:: Work instructions ::
Would you set down every entry again, exactly as written?
:: Stored data ::
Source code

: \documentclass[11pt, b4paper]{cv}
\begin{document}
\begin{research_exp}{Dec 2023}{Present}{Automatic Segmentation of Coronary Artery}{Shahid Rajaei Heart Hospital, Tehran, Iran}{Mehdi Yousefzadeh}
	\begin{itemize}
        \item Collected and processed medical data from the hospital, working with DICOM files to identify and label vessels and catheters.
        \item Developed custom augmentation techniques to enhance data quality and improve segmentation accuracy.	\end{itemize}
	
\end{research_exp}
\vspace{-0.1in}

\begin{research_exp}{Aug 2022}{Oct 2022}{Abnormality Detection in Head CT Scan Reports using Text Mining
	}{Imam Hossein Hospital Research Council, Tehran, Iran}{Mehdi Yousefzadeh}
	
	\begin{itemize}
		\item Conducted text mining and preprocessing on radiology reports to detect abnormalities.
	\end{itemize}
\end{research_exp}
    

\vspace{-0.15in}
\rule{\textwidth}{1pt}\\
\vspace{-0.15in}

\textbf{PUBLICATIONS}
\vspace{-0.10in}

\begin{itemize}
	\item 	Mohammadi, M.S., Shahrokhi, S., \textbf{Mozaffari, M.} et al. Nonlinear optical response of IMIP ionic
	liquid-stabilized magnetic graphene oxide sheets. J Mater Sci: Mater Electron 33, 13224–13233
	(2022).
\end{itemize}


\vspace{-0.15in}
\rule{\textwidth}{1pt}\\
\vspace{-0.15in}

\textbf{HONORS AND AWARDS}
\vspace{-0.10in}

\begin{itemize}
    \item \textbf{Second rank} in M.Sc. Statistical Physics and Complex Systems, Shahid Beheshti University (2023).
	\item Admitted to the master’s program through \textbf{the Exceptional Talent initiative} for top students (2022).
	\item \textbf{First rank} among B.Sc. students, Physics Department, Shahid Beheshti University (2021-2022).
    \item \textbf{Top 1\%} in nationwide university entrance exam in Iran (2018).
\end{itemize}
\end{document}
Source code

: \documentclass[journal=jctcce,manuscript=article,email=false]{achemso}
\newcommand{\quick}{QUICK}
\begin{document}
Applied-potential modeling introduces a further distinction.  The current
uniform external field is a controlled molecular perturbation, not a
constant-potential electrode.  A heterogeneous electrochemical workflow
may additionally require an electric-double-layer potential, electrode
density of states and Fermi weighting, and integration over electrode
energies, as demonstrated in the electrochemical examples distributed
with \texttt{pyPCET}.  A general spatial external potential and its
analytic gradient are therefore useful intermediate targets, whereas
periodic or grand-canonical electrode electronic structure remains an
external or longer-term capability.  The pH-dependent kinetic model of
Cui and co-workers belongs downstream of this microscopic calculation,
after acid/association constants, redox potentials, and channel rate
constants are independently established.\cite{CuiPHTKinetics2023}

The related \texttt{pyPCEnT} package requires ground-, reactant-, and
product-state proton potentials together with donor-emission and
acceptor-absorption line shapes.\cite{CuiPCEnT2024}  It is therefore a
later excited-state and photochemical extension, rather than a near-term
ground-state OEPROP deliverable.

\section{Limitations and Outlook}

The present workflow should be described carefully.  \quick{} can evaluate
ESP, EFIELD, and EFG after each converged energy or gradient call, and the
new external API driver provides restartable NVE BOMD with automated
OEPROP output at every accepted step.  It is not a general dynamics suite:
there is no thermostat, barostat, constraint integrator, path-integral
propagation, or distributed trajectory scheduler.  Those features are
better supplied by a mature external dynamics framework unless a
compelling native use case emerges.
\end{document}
:::
:: Task answer ::
Source code

: \documentclass[11pt, b4paper]{cv}
\begin{document}
\begin{research_exp}{Dec 2023}{Present}{Automatic Segmentation of Coronary Artery}{Shahid Rajaei Heart Hospital, Tehran, Iran}{Mehdi Yousefzadeh}
	\begin{itemize}
        \item Collected and processed medical data from the hospital, working with DICOM files to identify and label vessels and catheters.
        \item Developed custom augmentation techniques to enhance data quality and improve segmentation accuracy.	\end{itemize}
	
\end{research_exp}
\vspace{-0.1in}

\begin{research_exp}{Aug 2022}{Oct 2022}{Abnormality Detection in Head CT Scan Reports using Text Mining
	}{Imam Hossein Hospital Research Council, Tehran, Iran}{Mehdi Yousefzadeh}
	
	\begin{itemize}
		\item Conducted text mining and preprocessing on radiology reports to detect abnormalities.
	\end{itemize}
\end{research_exp}
    

\vspace{-0.15in}
\rule{\textwidth}{1pt}\\
\vspace{-0.15in}

\textbf{PUBLICATIONS}
\vspace{-0.10in}

\begin{itemize}
	\item 	Mohammadi, M.S., Shahrokhi, S., \textbf{Mozaffari, M.} et al. Nonlinear optical response of IMIP ionic
	liquid-stabilized magnetic graphene oxide sheets. J Mater Sci: Mater Electron 33, 13224–13233
	(2022).
\end{itemize}


\vspace{-0.15in}
\rule{\textwidth}{1pt}\\
\vspace{-0.15in}

\textbf{HONORS AND AWARDS}
\vspace{-0.10in}

\begin{itemize}
    \item \textbf{Second rank} in M.Sc. Statistical Physics and Complex Systems, Shahid Beheshti University (2023).
	\item Admitted to the master’s program through \textbf{the Exceptional Talent initiative} for top students (2022).
	\item \textbf{First rank} among B.Sc. students, Physics Department, Shahid Beheshti University (2021-2022).
    \item \textbf{Top 1\%} in nationwide university entrance exam in Iran (2018).
\end{itemize}
\end{document}
Source code

: \documentclass[journal=jctcce,manuscript=article,email=false]{achemso}
\newcommand{\quick}{QUICK}
\begin{document}
Applied-potential modeling introduces a further distinction.  The current
uniform external field is a controlled molecular perturbation, not a
constant-potential electrode.  A heterogeneous electrochemical workflow
may additionally require an electric-double-layer potential, electrode
density of states and Fermi weighting, and integration over electrode
energies, as demonstrated in the electrochemical examples distributed
with \texttt{pyPCET}.  A general spatial external potential and its
analytic gradient are therefore useful intermediate targets, whereas
periodic or grand-canonical electrode electronic structure remains an
external or longer-term capability.  The pH-dependent kinetic model of
Cui and co-workers belongs downstream of this microscopic calculation,
after acid/association constants, redox potentials, and channel rate
constants are independently established.\cite{CuiPHTKinetics2023}

The related \texttt{pyPCEnT} package requires ground-, reactant-, and
product-state proton potentials together with donor-emission and
acceptor-absorption line shapes.\cite{CuiPCEnT2024}  It is therefore a
later excited-state and photochemical extension, rather than a near-term
ground-state OEPROP deliverable.

\section{Limitations and Outlook}

The present workflow should be described carefully.  \quick{} can evaluate
ESP, EFIELD, and EFG after each converged energy or gradient call, and the
new external API driver provides restartable NVE BOMD with automated
OEPROP output at every accepted step.  It is not a general dynamics suite:
there is no thermostat, barostat, constraint integrator, path-integral
propagation, or distributed trajectory scheduler.  Those features are
better supplied by a mature external dynamics framework unless a
compelling native use case emerges.
\end{document}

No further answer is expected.